From the scatter plot showing the potential correlation, I found that sugar and density as well as free.SO2 and tot.SO2 seems to have a relatively stronger correlation, so I removed density and tot.SO2, also because Lasso have indicated them as non-important variables. And from the prediction result, we can see that the prediction accuracy for Naive Bayes Classifier is 0.7047619, which is lower than that of Logistic Regression, which is 0.7578231. Thus, the Logistic Regression model will all the variables has a better performance.

Conclusion

For this problem, which is to predict the white wine quality group, the quality variable was transformed into binary data, with quality score >= 6 set as 1, and quality score <6 set as 0. For better and more accuracy results, the data is scaled to have mean 0 and standard deviation of 1. By comparing the results of logistic model containing all variables (accuracy rate: 75.78%) with the model chosen by Lasso, the former one has a higher AUC score on test set, indicating a better performance. Then, the Naive Bayes Classifier was used to perform classification, however, the result (accuracy rate: 70.48%) does not outperform than the logistic model containing all variables. I would say a prediction accuracy rate of 75% is quite good for a classification problem of this kind.

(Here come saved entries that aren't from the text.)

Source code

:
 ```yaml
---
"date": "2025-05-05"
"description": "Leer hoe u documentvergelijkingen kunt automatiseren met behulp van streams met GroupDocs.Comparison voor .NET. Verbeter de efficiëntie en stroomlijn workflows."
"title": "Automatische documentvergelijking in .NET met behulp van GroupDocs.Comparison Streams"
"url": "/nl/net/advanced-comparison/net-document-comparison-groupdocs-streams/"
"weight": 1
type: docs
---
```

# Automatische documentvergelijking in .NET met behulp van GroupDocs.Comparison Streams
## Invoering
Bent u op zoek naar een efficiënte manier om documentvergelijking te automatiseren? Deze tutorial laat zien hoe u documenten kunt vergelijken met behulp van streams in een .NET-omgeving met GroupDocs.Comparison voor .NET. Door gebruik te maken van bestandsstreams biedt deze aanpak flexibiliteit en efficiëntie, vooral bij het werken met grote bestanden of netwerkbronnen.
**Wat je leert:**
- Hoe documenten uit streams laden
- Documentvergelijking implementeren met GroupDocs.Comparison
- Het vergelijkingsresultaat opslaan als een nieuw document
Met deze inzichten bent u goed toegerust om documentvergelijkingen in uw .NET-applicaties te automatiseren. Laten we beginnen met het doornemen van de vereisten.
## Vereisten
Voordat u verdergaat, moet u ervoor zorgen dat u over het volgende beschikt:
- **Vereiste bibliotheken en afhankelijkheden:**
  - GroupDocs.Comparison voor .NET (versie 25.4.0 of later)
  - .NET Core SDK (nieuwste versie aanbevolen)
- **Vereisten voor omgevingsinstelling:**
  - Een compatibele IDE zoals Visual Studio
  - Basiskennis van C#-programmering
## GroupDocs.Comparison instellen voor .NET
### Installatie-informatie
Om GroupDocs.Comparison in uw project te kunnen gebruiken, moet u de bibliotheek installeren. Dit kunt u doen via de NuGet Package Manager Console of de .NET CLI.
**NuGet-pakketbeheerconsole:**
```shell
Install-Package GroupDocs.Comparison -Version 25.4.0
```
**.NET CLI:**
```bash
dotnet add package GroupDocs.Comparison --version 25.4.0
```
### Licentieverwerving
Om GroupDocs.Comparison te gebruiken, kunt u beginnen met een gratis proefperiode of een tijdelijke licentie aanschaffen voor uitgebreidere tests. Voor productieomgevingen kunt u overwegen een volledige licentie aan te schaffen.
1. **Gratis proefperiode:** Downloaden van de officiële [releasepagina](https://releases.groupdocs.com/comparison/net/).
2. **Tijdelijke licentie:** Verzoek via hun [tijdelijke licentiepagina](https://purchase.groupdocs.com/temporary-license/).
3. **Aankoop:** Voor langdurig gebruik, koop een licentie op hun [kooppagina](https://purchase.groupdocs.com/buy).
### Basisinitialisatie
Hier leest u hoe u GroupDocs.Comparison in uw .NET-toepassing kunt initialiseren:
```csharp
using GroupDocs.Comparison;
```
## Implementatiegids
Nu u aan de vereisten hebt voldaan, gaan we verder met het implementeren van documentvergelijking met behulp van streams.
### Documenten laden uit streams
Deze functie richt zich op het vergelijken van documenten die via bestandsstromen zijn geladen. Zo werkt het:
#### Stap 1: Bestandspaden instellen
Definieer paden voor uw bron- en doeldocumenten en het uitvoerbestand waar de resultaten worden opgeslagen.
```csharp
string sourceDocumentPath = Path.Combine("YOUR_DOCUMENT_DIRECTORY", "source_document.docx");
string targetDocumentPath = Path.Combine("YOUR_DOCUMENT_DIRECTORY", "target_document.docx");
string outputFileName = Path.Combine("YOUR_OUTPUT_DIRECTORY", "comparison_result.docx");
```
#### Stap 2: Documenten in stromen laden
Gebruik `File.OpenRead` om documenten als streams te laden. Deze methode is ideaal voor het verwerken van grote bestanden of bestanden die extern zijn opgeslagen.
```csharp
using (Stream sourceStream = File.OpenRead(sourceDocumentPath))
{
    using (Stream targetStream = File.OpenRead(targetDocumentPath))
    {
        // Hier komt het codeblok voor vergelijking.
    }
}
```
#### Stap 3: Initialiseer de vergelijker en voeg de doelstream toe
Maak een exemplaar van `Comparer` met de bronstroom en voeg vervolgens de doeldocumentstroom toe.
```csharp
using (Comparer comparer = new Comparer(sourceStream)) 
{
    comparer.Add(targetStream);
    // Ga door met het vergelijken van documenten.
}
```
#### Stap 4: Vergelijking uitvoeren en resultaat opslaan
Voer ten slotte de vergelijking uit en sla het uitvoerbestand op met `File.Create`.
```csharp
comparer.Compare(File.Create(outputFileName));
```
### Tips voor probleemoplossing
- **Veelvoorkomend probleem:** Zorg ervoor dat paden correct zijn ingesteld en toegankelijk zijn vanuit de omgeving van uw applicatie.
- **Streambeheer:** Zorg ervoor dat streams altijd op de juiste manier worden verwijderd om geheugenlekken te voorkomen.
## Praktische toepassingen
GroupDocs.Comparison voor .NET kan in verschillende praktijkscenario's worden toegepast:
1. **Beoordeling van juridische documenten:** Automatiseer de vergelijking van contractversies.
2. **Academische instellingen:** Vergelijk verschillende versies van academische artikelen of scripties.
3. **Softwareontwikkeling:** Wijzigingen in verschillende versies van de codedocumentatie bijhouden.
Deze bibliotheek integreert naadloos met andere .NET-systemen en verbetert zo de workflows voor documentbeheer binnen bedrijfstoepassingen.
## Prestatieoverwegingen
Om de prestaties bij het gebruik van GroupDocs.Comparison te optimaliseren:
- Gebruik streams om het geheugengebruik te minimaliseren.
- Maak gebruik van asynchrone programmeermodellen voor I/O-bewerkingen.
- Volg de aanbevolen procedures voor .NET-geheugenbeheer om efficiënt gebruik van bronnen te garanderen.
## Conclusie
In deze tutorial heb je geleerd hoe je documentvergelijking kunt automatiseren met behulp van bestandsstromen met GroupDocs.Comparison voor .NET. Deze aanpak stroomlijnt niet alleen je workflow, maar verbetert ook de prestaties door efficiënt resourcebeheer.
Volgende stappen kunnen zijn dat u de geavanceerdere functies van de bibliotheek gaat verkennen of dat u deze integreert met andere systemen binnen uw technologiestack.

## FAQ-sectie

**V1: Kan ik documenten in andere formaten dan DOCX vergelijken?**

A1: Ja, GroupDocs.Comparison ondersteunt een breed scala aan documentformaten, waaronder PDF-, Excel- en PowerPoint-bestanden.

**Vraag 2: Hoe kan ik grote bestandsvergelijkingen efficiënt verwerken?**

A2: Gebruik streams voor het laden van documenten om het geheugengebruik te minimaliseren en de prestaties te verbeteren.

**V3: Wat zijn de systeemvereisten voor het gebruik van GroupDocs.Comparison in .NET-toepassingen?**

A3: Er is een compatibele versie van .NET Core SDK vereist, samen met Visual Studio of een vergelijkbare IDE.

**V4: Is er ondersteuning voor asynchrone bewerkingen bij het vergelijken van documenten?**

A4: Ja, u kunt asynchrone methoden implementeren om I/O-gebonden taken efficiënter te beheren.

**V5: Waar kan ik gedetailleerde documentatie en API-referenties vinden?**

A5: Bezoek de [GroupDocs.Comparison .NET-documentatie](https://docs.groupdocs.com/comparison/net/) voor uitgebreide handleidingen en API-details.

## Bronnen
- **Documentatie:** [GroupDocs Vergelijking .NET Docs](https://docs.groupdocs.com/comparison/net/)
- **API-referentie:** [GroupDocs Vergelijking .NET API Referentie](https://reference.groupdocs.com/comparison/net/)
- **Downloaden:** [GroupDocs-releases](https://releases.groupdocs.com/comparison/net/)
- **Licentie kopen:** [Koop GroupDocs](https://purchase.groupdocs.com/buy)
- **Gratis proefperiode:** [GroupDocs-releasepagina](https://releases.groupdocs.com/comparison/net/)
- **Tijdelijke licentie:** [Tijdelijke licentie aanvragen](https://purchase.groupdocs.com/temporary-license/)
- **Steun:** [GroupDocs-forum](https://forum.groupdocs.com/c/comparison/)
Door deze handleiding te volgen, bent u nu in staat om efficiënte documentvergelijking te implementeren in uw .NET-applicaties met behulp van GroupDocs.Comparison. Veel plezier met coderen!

Open questions: 1. It has been observed that there exist some quality score with extreme values, whether these extreme observarion will affect greatly on the prediction result is unknown, and can be done in future work. 2. Besides the variables in this dataset, I’m also wondering if the year, producing area, company of the white wine also affect the quality score. 3. I’m also wondering if other machine learning algorithms such as unsupervised learning method (eg, Random Forest, Bagging, Kmeans or Hierarchical clustering) would perform in terms of prediction accuracy.